I am trying to include steps in a pipeline that transform the data, ex. balancing the dataset. This pipeline is intended to be used with cross_val_score. However, I want to apply some transformations only over the training fold, since it may have no sense to apply them to the test set before scoring, ex. resampling the data.
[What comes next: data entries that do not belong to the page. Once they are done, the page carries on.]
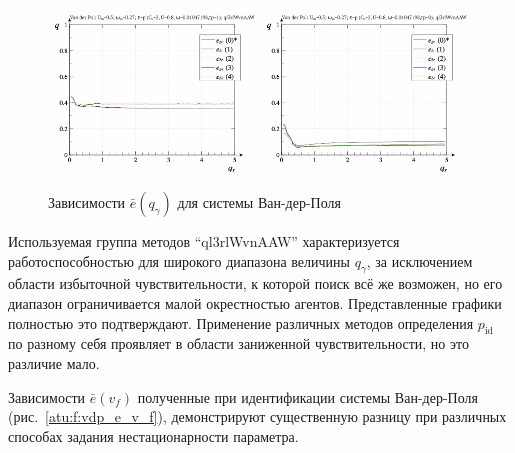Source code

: \begin{figure}[ht!]
\begin{center}
  \includegraphics[width=0.49\textwidth]{p/cha/vdp/vdp_id-p_q_gamma_sign.png}
  \hfill
  \includegraphics[width=0.49\textwidth]{p/cha/vdp/vdp_id-p_q_gamma_sin.png}
\end{center}
  \caption{Зависимости $\bar{e}(q_\gamma)$ для системы Ван-дер-Поля}
\label{atu:f:vdp_e_q_gamma}
\end{figure}

Используемая группа методов ``ql3rlWvnAAW'' характеризуется
работоспособностью для широкого диапазона величины $q_\gamma$,
за исключением области избыточной чувствительности,
к которой поиск всё же возможен, но
его диапазон ограничивается малой окрестностью агентов.
Представленные графики полностью это подтверждают.
Применение различных методов определения $p_\mathrm{id}$
по разному себя проявляет в области заниженной чувствительности,
но это различие мало.


Зависимости $\bar{e}(v_f)$ полученные при идентификации системы Ван-дер-Поля
(рис.~\ref{atu:f:vdp_e_v_f}), демонстрируют
существенную разницу при различных способах
задания нестационарности  параметра.

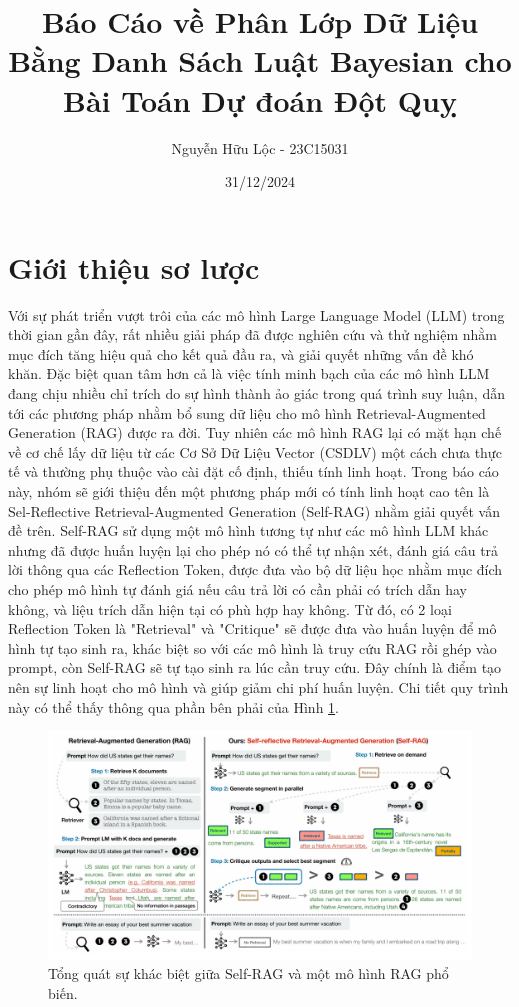 \documentclass{article}
\title{Báo Cáo về Phân Lớp Dữ Liệu Bằng Danh Sách Luật Bayesian cho Bài Toán Dự đoán Đột Quỵ}
\author{Nguyễn Hữu Lộc - 23C15031}
\date{31/12/2024}
\begin{document}
\maketitle

\tableofcontents


\section{Giới thiệu sơ lược}
Với sự phát triển vượt trôi của các mô hình Large Language Model (LLM) trong thời gian gần đây, rất nhiều giải pháp đã được nghiên cứu và thử nghiệm nhằm mục đích tăng hiệu quả cho kết quả đầu ra, và giải quyết những vấn đề khó khăn. Đặc biệt quan tâm hơn cả là việc tính minh bạch của các mô hình LLM đang chịu nhiều chỉ trích do sự hình thành ảo giác trong quá trình suy luận, dẫn tới các phương pháp nhằm bổ sung dữ liệu cho mô hình Retrieval-Augmented Generation (RAG) được ra đời. Tuy nhiên các mô hình RAG lại có mặt hạn chế về cơ chế lấy dữ liệu từ các Cơ Sở Dữ Liệu Vector (CSDLV) một cách chưa thực tế và thường phụ thuộc vào cài đặt cố định, thiếu tính linh hoạt. Trong báo cáo này, nhóm sẽ giới thiệu đến một phương pháp mới có tính linh hoạt cao tên là Sel-Reflective Retrieval-Augmented Generation (Self-RAG) nhằm giải quyết vấn đề trên. Self-RAG sử dụng một mô hình tương tự như các mô hình LLM khác nhưng đã được huấn luyện lại cho phép nó có thể tự nhận xét, đánh giá câu trả lời thông qua các Reflection Token, được đưa vào bộ dữ liệu học nhằm mục đích cho phép mô hình tự đánh giá nếu câu trả lời có cần phải có trích dẫn hay không, và liệu trích dẫn hiện tại có phù hợp hay không. Từ đó, có 2 loại Reflection Token là "Retrieval" và "Critique" sẽ được đưa vào huấn luyện để mô hình tự tạo sinh ra, khác biệt so với các mô hình là truy cứu RAG rồi ghép vào prompt, còn Self-RAG sẽ tự tạo sinh ra lúc cần truy cứu. Đây chính là điểm tạo nên sự linh hoạt cho mô hình và giúp giảm chi phí huấn luyện. Chi tiết quy trình này có thể thấy thông qua phần bên phải của Hình \ref{fig:overview_self_rag}.

\begin{figure} 
    \centering
    \includegraphics[scale = 0.2]{overview_self_rag.jpeg}
    \caption{Tổng quát sự khác biệt giữa Self-RAG và một mô hình RAG phổ biến.}
    \label{fig:overview_self_rag}
\end{figure}
\end{document}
In the code below, I observed that cross_val_score calls transform twice for each partition (once for each train/test).
There is a built-in solution for this in scikit-learn to avoid writing an ad-hoc transformer with some patches to count calls, etc?
from sklearn import linear_model
from sklearn.base import TransformerMixin
from sklearn.datasets.samples_generator import make_blobs
from sklearn.model_selection import cross_val_score, KFold
from sklearn.pipeline import Pipeline
class CustomTransformer(TransformerMixin):
_calls = 0
def fit( self, X, y = None ):
return self
def transform( self, X, y = None ):
'''... just for illustrating the problem '''
self._calls += 1
print('Shape: {0} call: {1}'.format(X.shape[0], self._calls))
return X
X, y = make_blobs(n_samples=100, centers=3, n_features=2, random_state=0)
pipe = Pipeline(steps=[('ct', CustomTransformer()), \
('logistic', linear_model.LogisticRegression(solver='lbfgs', multi_class='auto'))])
scores = cross_val_score(pipe, X, y, cv=KFold(n_splits=4,random_state=0))
Thanks!